What to work on.
Once you find the line with "snort-preprocessor.rules contains modbus" in the entries below, return exactly every line from it through the line with "## Best For".

Provided entries.
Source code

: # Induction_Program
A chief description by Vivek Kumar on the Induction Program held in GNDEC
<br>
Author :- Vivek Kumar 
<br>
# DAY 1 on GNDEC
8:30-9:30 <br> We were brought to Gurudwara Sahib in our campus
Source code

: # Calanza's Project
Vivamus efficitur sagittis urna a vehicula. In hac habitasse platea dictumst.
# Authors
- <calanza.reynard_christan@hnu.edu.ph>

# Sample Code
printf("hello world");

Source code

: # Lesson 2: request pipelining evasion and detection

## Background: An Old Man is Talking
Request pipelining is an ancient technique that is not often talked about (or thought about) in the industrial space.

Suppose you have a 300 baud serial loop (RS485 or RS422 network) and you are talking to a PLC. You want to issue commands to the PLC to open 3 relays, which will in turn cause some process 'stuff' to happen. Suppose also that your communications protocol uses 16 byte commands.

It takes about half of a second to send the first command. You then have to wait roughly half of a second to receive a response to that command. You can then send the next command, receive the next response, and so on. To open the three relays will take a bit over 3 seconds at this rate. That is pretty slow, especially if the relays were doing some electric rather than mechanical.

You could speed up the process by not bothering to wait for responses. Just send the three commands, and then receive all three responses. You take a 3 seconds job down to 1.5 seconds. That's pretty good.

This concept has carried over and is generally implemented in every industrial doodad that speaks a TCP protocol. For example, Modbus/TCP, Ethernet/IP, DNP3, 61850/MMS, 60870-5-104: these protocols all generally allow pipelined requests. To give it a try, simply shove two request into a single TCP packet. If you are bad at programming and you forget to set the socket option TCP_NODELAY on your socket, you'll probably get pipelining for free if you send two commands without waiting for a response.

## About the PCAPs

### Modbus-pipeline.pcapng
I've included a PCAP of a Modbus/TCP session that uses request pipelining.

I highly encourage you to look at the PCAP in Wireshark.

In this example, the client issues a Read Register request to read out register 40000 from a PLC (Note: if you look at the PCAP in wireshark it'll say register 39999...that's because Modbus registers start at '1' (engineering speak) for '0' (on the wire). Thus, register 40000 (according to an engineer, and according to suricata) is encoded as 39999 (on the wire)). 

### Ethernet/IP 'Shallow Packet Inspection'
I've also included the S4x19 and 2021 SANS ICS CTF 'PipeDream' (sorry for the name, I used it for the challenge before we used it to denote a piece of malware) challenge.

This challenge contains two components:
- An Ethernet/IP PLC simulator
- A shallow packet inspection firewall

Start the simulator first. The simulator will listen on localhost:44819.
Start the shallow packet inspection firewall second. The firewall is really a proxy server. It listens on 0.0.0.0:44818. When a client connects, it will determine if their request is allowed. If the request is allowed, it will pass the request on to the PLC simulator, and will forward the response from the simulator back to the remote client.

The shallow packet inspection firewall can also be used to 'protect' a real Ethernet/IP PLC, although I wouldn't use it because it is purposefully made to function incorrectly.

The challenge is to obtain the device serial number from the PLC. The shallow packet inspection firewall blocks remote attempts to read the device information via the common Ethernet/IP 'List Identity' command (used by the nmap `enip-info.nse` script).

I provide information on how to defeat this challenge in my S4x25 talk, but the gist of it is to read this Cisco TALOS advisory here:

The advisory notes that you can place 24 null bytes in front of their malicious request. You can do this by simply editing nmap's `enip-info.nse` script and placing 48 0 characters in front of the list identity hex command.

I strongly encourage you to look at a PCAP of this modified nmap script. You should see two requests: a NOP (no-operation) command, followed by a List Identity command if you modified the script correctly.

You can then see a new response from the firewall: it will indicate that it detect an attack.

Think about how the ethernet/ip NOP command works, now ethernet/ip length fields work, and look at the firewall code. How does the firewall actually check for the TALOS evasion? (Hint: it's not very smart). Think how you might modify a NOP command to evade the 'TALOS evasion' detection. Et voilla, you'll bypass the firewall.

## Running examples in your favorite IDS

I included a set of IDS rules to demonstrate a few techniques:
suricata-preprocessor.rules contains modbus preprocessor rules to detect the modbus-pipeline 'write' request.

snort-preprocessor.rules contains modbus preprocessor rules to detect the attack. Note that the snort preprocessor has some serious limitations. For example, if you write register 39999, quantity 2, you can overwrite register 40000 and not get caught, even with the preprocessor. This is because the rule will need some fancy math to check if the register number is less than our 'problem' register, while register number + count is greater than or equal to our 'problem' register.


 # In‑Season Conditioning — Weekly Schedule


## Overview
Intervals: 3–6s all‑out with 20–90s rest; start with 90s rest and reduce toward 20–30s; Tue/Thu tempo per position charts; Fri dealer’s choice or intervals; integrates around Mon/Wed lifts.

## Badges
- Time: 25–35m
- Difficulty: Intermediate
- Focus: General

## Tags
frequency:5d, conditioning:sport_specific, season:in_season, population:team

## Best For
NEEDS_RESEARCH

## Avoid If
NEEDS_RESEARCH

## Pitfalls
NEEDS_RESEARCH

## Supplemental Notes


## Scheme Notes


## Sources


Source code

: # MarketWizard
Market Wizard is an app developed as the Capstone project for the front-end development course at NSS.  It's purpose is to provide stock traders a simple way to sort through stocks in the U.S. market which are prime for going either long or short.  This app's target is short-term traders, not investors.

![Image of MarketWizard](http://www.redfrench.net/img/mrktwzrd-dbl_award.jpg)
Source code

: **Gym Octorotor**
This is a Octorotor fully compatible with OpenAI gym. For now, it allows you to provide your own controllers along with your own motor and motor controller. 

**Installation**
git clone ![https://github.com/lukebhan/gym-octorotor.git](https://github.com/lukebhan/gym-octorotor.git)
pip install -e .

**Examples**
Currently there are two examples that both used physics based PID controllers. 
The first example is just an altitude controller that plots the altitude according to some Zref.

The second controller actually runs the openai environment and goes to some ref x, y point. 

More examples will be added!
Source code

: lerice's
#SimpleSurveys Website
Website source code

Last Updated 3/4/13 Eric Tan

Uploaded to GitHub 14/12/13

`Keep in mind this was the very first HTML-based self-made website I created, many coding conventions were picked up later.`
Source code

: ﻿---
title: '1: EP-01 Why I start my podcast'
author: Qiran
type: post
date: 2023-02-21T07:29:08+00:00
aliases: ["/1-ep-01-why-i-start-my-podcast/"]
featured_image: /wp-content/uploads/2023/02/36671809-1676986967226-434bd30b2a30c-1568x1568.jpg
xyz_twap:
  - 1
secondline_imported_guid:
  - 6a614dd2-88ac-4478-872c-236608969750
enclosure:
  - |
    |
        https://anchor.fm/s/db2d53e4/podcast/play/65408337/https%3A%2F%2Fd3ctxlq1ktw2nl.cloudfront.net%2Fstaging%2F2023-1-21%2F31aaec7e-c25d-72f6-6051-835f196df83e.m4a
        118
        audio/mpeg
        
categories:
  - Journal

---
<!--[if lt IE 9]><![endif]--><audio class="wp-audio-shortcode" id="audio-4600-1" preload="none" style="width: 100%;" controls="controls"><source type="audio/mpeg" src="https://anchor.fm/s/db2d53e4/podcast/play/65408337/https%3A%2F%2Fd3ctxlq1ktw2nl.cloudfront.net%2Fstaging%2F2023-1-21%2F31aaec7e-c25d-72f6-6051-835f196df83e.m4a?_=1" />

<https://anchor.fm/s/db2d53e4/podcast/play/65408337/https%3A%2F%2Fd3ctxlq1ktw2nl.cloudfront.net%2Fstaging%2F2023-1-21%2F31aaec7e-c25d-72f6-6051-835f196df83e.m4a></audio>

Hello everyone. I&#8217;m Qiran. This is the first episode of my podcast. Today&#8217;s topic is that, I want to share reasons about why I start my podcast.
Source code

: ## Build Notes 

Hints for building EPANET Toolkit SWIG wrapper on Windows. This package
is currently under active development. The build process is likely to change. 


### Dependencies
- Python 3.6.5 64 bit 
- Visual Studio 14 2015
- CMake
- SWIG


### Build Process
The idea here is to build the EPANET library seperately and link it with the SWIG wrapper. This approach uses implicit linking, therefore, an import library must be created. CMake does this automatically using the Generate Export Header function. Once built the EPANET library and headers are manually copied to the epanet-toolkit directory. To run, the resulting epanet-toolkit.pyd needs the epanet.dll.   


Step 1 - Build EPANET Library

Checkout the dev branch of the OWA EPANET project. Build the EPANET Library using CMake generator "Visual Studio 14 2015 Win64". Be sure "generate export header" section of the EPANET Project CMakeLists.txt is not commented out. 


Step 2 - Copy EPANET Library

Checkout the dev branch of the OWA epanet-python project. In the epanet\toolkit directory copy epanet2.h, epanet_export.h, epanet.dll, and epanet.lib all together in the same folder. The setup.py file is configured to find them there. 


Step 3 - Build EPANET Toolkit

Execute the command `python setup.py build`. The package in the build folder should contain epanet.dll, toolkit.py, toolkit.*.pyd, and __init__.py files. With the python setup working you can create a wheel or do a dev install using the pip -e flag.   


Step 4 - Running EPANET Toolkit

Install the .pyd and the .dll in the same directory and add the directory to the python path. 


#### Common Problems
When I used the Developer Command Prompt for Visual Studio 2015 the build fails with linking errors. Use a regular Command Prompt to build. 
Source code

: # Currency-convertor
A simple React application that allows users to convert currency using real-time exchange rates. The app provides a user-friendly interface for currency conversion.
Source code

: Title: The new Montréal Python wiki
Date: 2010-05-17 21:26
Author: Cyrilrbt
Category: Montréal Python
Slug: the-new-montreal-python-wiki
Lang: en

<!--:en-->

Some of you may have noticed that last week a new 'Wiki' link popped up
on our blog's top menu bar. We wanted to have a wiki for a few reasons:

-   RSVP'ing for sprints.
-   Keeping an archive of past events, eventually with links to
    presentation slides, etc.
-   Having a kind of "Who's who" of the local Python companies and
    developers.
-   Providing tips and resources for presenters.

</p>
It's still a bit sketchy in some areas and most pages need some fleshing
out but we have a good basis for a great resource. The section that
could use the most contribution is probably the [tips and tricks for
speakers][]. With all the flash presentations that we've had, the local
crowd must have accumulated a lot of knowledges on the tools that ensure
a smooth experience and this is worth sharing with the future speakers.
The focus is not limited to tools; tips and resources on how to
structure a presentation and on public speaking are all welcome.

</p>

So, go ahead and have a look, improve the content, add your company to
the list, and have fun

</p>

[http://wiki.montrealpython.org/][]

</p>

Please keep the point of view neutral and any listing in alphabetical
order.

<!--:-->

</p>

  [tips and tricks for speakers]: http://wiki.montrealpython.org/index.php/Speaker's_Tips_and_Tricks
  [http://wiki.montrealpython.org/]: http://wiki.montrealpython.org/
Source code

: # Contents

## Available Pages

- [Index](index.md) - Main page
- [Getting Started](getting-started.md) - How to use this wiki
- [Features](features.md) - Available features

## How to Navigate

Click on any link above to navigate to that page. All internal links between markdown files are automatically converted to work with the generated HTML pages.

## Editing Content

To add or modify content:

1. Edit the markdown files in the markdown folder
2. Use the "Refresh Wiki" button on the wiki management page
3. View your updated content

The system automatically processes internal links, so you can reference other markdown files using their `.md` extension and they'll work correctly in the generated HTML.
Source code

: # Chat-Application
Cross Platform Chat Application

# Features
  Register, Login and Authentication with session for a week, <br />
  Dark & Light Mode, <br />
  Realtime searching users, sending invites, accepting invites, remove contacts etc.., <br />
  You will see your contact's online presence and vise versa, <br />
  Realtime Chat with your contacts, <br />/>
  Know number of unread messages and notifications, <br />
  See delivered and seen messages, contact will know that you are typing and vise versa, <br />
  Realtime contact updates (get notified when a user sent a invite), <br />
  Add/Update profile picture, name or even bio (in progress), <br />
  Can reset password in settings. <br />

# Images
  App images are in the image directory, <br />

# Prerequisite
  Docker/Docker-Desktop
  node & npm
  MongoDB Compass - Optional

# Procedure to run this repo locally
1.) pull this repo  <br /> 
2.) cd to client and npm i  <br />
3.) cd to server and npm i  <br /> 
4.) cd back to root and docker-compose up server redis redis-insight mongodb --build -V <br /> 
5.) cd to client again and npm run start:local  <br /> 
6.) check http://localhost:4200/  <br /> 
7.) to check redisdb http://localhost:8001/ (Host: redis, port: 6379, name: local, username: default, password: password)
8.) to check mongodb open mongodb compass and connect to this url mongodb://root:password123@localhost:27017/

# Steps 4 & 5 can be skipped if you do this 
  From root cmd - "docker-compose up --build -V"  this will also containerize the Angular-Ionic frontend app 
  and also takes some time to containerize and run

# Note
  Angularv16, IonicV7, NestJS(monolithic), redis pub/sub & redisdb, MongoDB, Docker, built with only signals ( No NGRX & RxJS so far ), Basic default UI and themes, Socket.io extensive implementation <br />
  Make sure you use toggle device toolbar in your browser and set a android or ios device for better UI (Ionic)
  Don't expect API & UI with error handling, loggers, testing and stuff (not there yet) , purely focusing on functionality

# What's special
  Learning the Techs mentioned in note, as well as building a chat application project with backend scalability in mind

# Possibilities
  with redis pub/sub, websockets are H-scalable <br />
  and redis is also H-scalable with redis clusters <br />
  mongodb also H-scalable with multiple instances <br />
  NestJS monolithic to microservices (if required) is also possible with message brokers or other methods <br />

Exercise output.
snort-preprocessor.rules contains modbus preprocessor rules to detect the attack. Note that the snort preprocessor has some serious limitations. For example, if you write register 39999, quantity 2, you can overwrite register 40000 and not get caught, even with the preprocessor. This is because the rule will need some fancy math to check if the register number is less than our 'problem' register, while register number + count is greater than or equal to our 'problem' register.


 # In‑Season Conditioning — Weekly Schedule


## Overview
Intervals: 3–6s all‑out with 20–90s rest; start with 90s rest and reduce toward 20–30s; Tue/Thu tempo per position charts; Fri dealer’s choice or intervals; integrates around Mon/Wed lifts.

## Badges
- Time: 25–35m
- Difficulty: Intermediate
- Focus: General

## Tags
frequency:5d, conditioning:sport_specific, season:in_season, population:team

## Best For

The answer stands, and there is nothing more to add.